I have a concrete example related question:

My prime len is Nikon 35mm f/1.8G DX. If I only use this lens to shoot, I wonder if there is any simplified Depth of Field estimate method like by using thumb or simple way of measure?

Thanks

• @MikeW Thanks, I read that, since I am pretty new to DSLR, it is still a little over complicated to me to fully understand
– Kuan
Dec 9, 2015 at 23:25
• If you follow the accepted answer in the duplicate question, you can follow those instructions. Use an online DOF calculator: for f/1.8DX @subject distance of 10 ft, the DOF would be approx 2ft, so between 9 and 11 ft would appear focused. At f/4 it would double. You'll probably have to memorize a few values from the calculator, or else just shoot and review your shots until you develop an instinct for it
– MikeW
Dec 10, 2015 at 18:03
• @Kuan Can you explain specifically what you don't understand from those other answers? Dec 11, 2015 at 21:06

I would suggest that rather than looking for a formula or rule, you simply get a feel for it from practice. You'll soon have an intuitive feel for what you can get and this will speed up your photography as well.
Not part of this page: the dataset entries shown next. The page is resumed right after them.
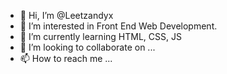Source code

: - 👋 Hi, I’m @Leetzandyx
- 👀 I’m interested in Front End Web Development.
- 🌱 I’m currently learning HTML, CSS, JS
- 💞️ I’m looking to collaborate on ...
- 📫 How to reach me ...

<!---
Leetzandyx/Leetzandyx is a ✨ special ✨ repository because its `README.md` (this file) appears on your GitHub profile.
You can click the Preview link to take a look at your changes.
--->
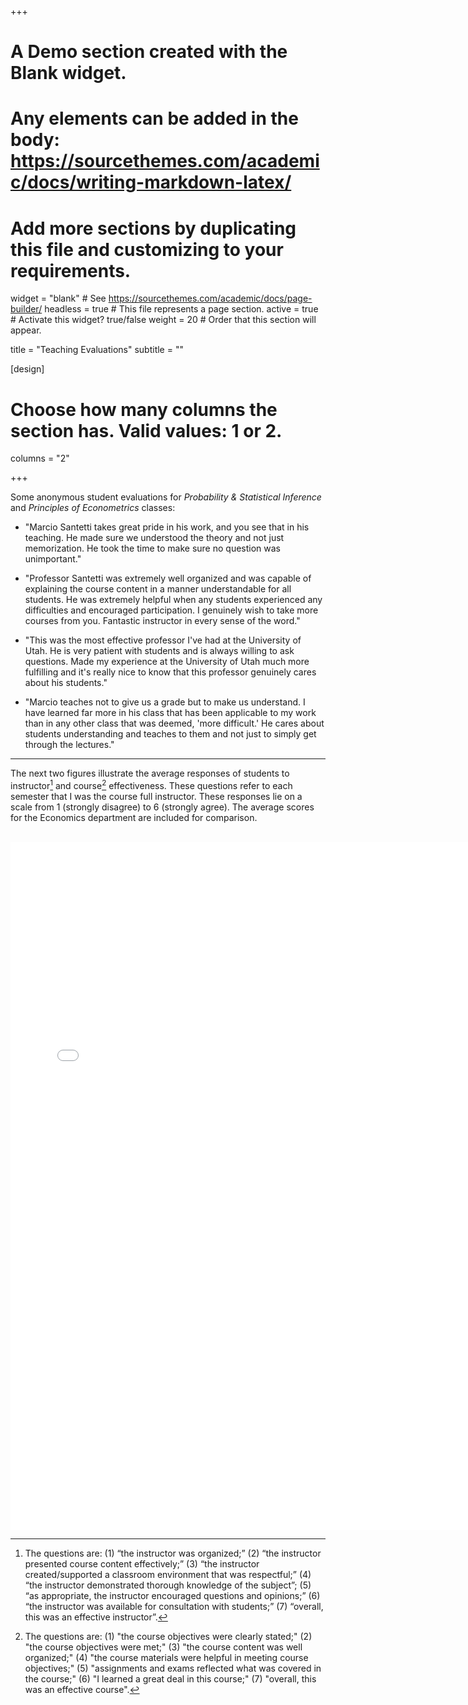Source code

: +++
# A Demo section created with the Blank widget.
# Any elements can be added in the body: https://sourcethemes.com/academic/docs/writing-markdown-latex/
# Add more sections by duplicating this file and customizing to your requirements.

widget = "blank"  # See https://sourcethemes.com/academic/docs/page-builder/
headless = true  # This file represents a page section.
active = true # Activate this widget? true/false
weight = 20  # Order that this section will appear.

title = "Teaching Evaluations"
subtitle = ""

[design]
  # Choose how many columns the section has. Valid values: 1 or 2.
  columns = "2"


+++

Some anonymous student evaluations for *Probability & Statistical Inference* and *Principles of Econometrics* classes:

  * "Marcio Santetti takes great pride in his work, and you see that in his teaching. He made sure we understood the theory and not just memorization. He took the time to make sure no question was unimportant."
  
  * "Professor Santetti was extremely well organized and was capable of explaining the course content in a manner understandable for all students. He was extremely helpful when any students experienced any difficulties and encouraged participation. I genuinely wish to take more courses from you. Fantastic instructor in every sense of the word."
  
  * "This was the most effective professor I've had at the University of Utah. He is very patient with students and is always willing to ask questions. Made my experience at the University of Utah much more fulfilling and it's really nice to know that this professor genuinely cares about his students."
  
  * "Marcio teaches not to give us a grade but to make us understand. I have learned far more in his class that has been applicable to my work than in any other class that was deemed, 'more difficult.' He cares about students understanding and teaches to them and not just to simply get through the lectures."



---


The next two figures illustrate the average responses of students to instructor[^1] and course[^2] effectiveness. These questions refer to each semester that I was the course full instructor. These responses lie on a scale from 1 (strongly disagree) to 6 (strongly agree). The average scores for the Economics department are included for comparison.

<br>

<embed src="../files/evals.html" width="750px" height="1100px" />



[^1]: The questions are: (1) “the instructor was organized;” (2) “the instructor presented course content effectively;” (3) “the instructor created/supported a classroom environment that was respectful;” (4) “the instructor demonstrated thorough knowledge of the subject”; (5) “as appropriate, the instructor encouraged questions and opinions;” (6) “the instructor was available for consultation with students;” (7) “overall, this was an effective instructor”.

[^2]: The questions are: (1) "the course objectives were clearly stated;" (2) "the course objectives were met;" (3) "the course content was well organized;" (4) "the course materials were helpful in meeting course objectives;" (5) "assignments and exams reflected what was covered in the course;" (6) "I learned a great deal in this course;" (7) "overall, this was an effective course".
There are also phone apps for calculating DOF. If you have a smart phone it's worth looking into various phone apps for photography related things.

My nostalgia gland kicked in just now and it's a shame that while they took away the DOF markings that used to appear on lenses, they didn't replace that with e.g. an in-viewfinder calculator.

There are many variables involved when computing depth of field (DoF). By specifying focal length and sensor size you have reduced that number by two variables. But there are still several other variables to take into account which prevent a simple "rule of thumb" for computing DoF:

• Shooting distance - The DoF changes with the shooting distance, both in terms of how much of the DoF is in front of and how much is behind the point of focus and in terms of the total DoF. At near focusing distances the DoF approaches 50% in front of the point of focus and 50% behind the point of focus for a 1:1 ratio. At medium distances the DoF is roughly 33% in front/67% behind the point of focus for a 1:2 ratio. At the hyperfocal distance and beyond the DoF reaches from the point of focus to infinity and the ratio becomes 1:∞. Note that the hyperfocal distance will also change with display size and viewing distance.
• Display size/Viewing distance - The same exact image will have a different DoF when displayed as a small image than when displayed as a large image viewed from the same distance. Conversely, the same exact print will demonstrate a different depth of field when viewed at varying distances.

Understanding what DoF is and what it is not is important here.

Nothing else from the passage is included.